La prima sezione della Corte costituzionale (giudice relatore Josef Baxa) ha annullato le decisioni dei tribunali distrettuali e regionali e l'ordinanza della Corte suprema che respingeva il ricorso. La Corte ha concluso che tali decisioni hanno violato il diritto del ricorrente alla tutela giurisdizionale.

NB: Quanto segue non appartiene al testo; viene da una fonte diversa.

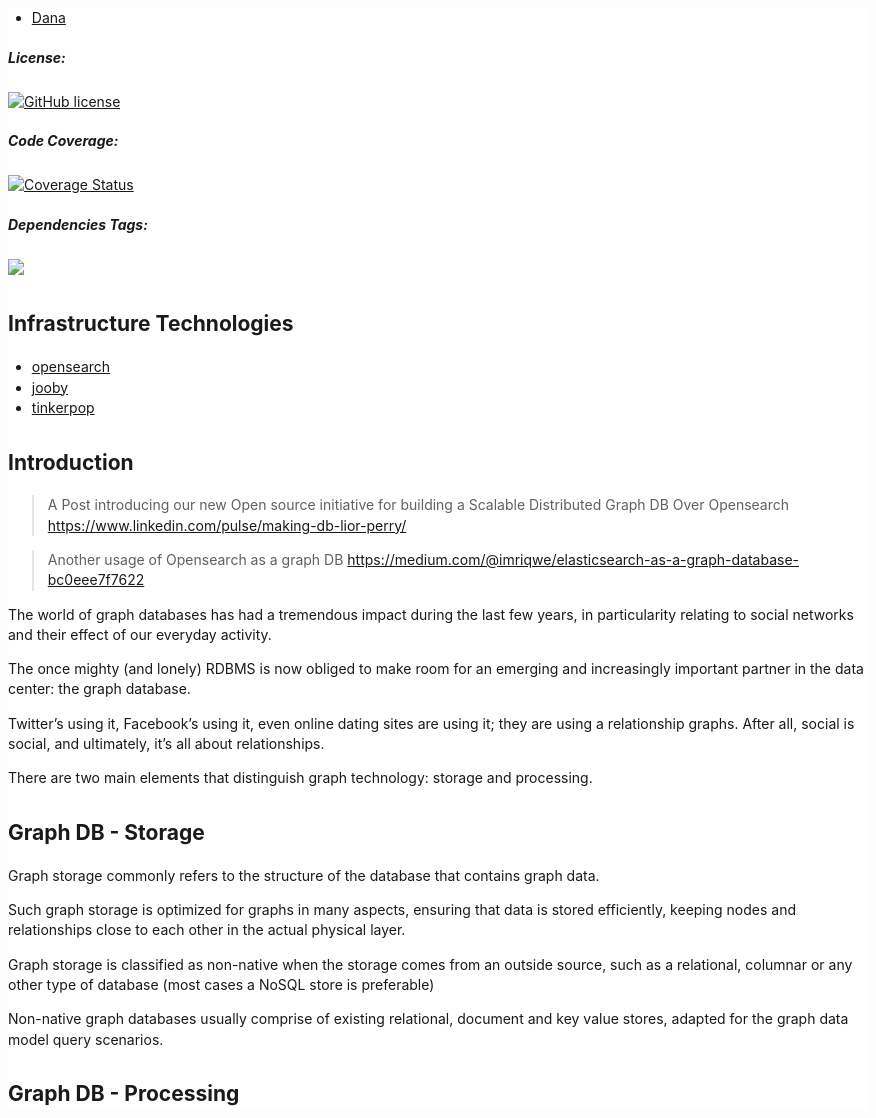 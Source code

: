 * [Dana](https://www.linkedin.com/in/dana-perry-51148334/) 

##### License:
[![GitHub license](https://img.shields.io/badge/license-Apache%202-blue.svg)](https://raw.githubusercontent.com/apache/opennlp/master/LICENSE)

##### Code Coverage:
[![Coverage Status](https://coveralls.io/repos/github/YANG-DB/yang-db/badge.svg?branch=develop)](https://coveralls.io/github/YANG-DB/yang-db?branch=develop)

##### Dependencies Tags:
[![](https://jitpack.io/v/YANG-DB/yang-db.svg)](https://jitpack.io/#YANG-DB/yang-db)



Infrastructure Technologies  
-----------------------------------------------------------------------------------------------

* [opensearch](https://www.opensearch.org/)
* [jooby](https://jooby.org/)
* [tinkerpop](http://tinkerpop.apache.org/)

Introduction
------------
> A Post introducing our new Open source initiative for building a Scalable Distributed Graph DB Over Opensearch
> <https://www.linkedin.com/pulse/making-db-lior-perry/>

> Another usage of Opensearch as a graph DB
> https://medium.com/@imriqwe/elasticsearch-as-a-graph-database-bc0eee7f7622 

The world of graph databases has had a tremendous impact during the last few years, in particularity relating to social networks and their effect of our everyday activity.

The once mighty (and lonely) RDBMS is now obliged to make room for an emerging and increasingly important partner in the data center: the graph database.

Twitter’s using it, Facebook’s using it, even online dating sites are using it; they are using a relationship graphs. After all, social is social, and ultimately, it’s all about relationships.

There are two main elements that distinguish graph technology: storage and processing. 

Graph DB - Storage
------------------

Graph storage commonly refers to the structure of the database that contains graph data.

Such graph storage is optimized for graphs in many aspects, ensuring that data is stored efficiently, keeping nodes and relationships close to each other in the actual physical layer.

Graph storage is classified as non-native when the storage comes from an outside source, such as a relational, columnar or any other type of database (most cases a NoSQL store is preferable) 

Non-native graph databases usually comprise of existing relational, document and key value stores, adapted for the graph data model query scenarios.

Graph DB - Processing
---------------------
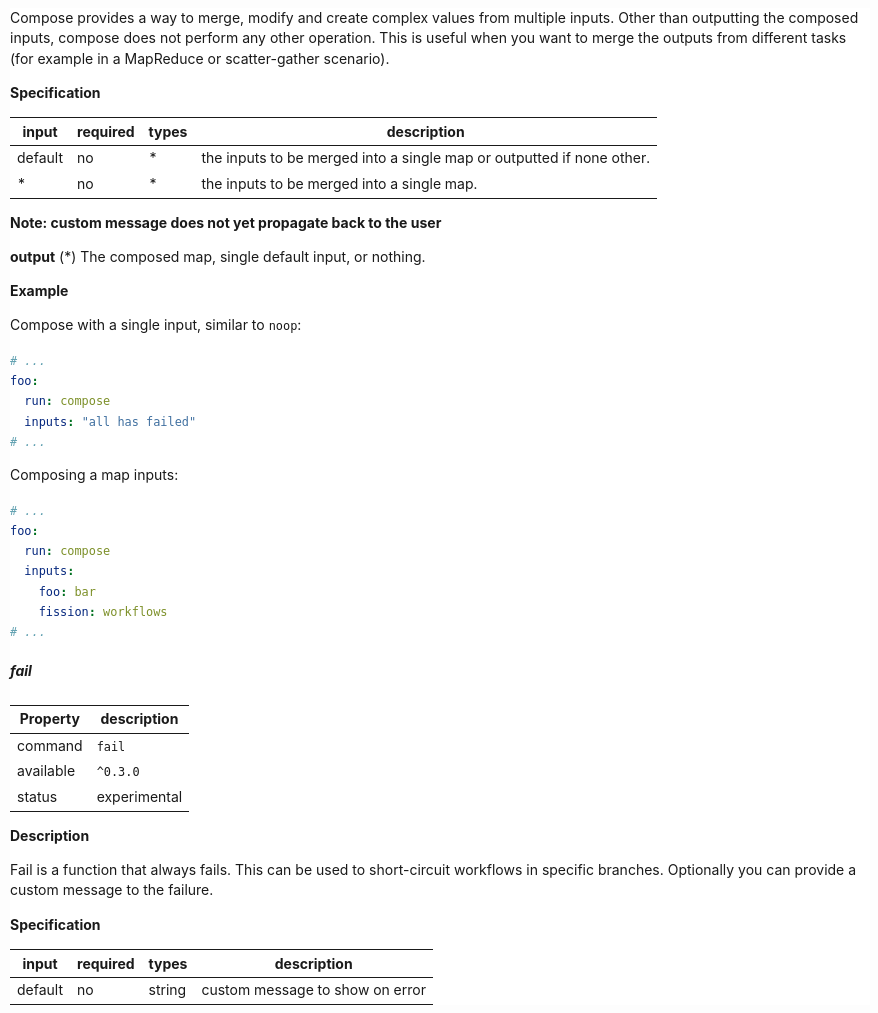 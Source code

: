 Compose provides a way to merge, modify and create complex values from multiple inputs.
Other than outputting the composed inputs, compose does not perform any other operation.
This is useful when you want to merge the outputs from different tasks (for example in a MapReduce or scatter-gather 
scenario).

**Specification**

**input**   | required | types  | description
------------|----------|--------|---------------------------------
default     | no       | *      | the inputs to be merged into a single map or outputted if none other.
*           | no       | *      | the inputs to be merged into a single map. 

**Note: custom message does not yet propagate back to the user**

**output** (*) The composed map, single default input, or nothing.

**Example**

Compose with a single input, similar to `noop`:
```yaml
# ...
foo:
  run: compose
  inputs: "all has failed"
# ...
```

Composing a map inputs:
```yaml
# ...
foo:
  run: compose
  inputs: 
    foo: bar
    fission: workflows
# ...
```

##### fail

Property  | description
----------|--------
command   | `fail`
available | `^0.3.0`
status    | experimental

**Description**

Fail is a function that always fails. This can be used to short-circuit workflows in
specific branches. Optionally you can provide a custom message to the failure.

**Specification**

**input**   | required | types  | description
------------|----------|--------|---------------------------------
default     | no       | string | custom message to show on error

Da un punto di vista costituzionale, l'opinione della Corte Suprema secondo cui l'atto del Ministero dell'Interno cecoslovacco sulla restituzione della cittadinanza è nullo non regge. Il Ministero dell'Interno era competente a decidere sulla restituzione della cittadinanza in base all'espressa disposizione contenuta nell'articolo 2, paragrafo 1, del decreto n. 33/1945 Racc.
Inoltre, la Corte Suprema ha basato la sua conclusione di nullità dell'atto su due soli vizi formali. L'atto, a suo avviso, è erroneamente descritto come un certificato, anche se avrebbe dovuto essere un decreto secondo la normativa dell'epoca, e non contiene una motivazione. La Corte Costituzionale ha sottolineato che, secondo la giurisprudenza consolidata, solo gravi vizi di forma possono rendere nullo un atto. La Corte di Cassazione non ha motivato perché l'errata denominazione dell'atto e l'assenza di motivazione debbano essere considerati un vizio così grave. La Suprema Corte si è quindi ingiustificatamente discostata dalla precedente giurisprudenza e ha gravato la sua decisione di arbitrarietà.
La Corte costituzionale ha ritenuto che l'atto del Ministero dell'Interno del 16 dicembre 1947 non fosse nullo. Nei procedimenti di restituzione, questa decisione sulla restituzione della cittadinanza non può più essere rivista e deve essere applicata. La Corte ha inoltre ricordato che la ricorrente aveva chiesto la restituzione di una parte dei suoi beni in passato, ottenendo un successo in quel caso davanti alla Corte Suprema.
Nel prosieguo del procedimento, i giudici procederanno sulla base del fatto che l'atto del Ministero dell'Interno del 16 dicembre 1947 non è nullo e che tale atto costituiva la decisione di mantenere la cittadinanza cecoslovacca. Queste conclusioni prevalgono anche sull'opinione giuridica incostituzionale espressa nella sentenza della Corte Suprema in cassazione, anche se tale sentenza non poteva essere annullata per motivi procedurali. Spetterà ai tribunali ordinari valutare la sussistenza delle altre condizioni per la restituzione.
La sentenza della Corte Costituzionale, causa n. I. ÚS 854/23, è disponibile al seguente indirizzo qui.